--- START ---
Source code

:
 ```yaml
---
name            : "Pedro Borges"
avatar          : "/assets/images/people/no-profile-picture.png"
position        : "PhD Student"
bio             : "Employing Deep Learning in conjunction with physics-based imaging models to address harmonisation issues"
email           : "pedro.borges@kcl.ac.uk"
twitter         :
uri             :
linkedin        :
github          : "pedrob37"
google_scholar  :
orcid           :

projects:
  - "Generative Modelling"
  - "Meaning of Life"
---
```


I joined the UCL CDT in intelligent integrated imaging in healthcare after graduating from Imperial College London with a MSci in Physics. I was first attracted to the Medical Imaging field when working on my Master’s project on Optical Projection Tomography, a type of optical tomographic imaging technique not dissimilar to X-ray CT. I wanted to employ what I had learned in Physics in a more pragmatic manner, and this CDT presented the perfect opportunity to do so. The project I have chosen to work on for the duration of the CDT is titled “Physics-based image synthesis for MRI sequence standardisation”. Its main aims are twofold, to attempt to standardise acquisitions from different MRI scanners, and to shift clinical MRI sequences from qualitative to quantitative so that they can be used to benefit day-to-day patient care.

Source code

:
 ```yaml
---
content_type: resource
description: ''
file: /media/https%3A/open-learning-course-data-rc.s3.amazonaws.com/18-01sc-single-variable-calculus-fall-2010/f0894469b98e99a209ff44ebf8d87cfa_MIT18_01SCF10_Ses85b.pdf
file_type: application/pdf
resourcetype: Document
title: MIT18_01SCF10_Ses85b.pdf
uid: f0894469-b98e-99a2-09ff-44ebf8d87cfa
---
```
--- END ---
• EXERCISE DESCRIPTION: Return the whole listing, keeping each word as it stands.

• SOLUTION FOR THIS EXERCISE:
Source code

:
 ```yaml
---
name            : "Pedro Borges"
avatar          : "/assets/images/people/no-profile-picture.png"
position        : "PhD Student"
bio             : "Employing Deep Learning in conjunction with physics-based imaging models to address harmonisation issues"
email           : "pedro.borges@kcl.ac.uk"
twitter         :
uri             :
linkedin        :
github          : "pedrob37"
google_scholar  :
orcid           :

projects:
  - "Generative Modelling"
  - "Meaning of Life"
---
```


I joined the UCL CDT in intelligent integrated imaging in healthcare after graduating from Imperial College London with a MSci in Physics. I was first attracted to the Medical Imaging field when working on my Master’s project on Optical Projection Tomography, a type of optical tomographic imaging technique not dissimilar to X-ray CT. I wanted to employ what I had learned in Physics in a more pragmatic manner, and this CDT presented the perfect opportunity to do so. The project I have chosen to work on for the duration of the CDT is titled “Physics-based image synthesis for MRI sequence standardisation”. Its main aims are twofold, to attempt to standardise acquisitions from different MRI scanners, and to shift clinical MRI sequences from qualitative to quantitative so that they can be used to benefit day-to-day patient care.

Source code

:
 ```yaml
---
content_type: resource
description: ''
file: /media/https%3A/open-learning-course-data-rc.s3.amazonaws.com/18-01sc-single-variable-calculus-fall-2010/f0894469b98e99a209ff44ebf8d87cfa_MIT18_01SCF10_Ses85b.pdf
file_type: application/pdf
resourcetype: Document
title: MIT18_01SCF10_Ses85b.pdf
uid: f0894469-b98e-99a2-09ff-44ebf8d87cfa
---
```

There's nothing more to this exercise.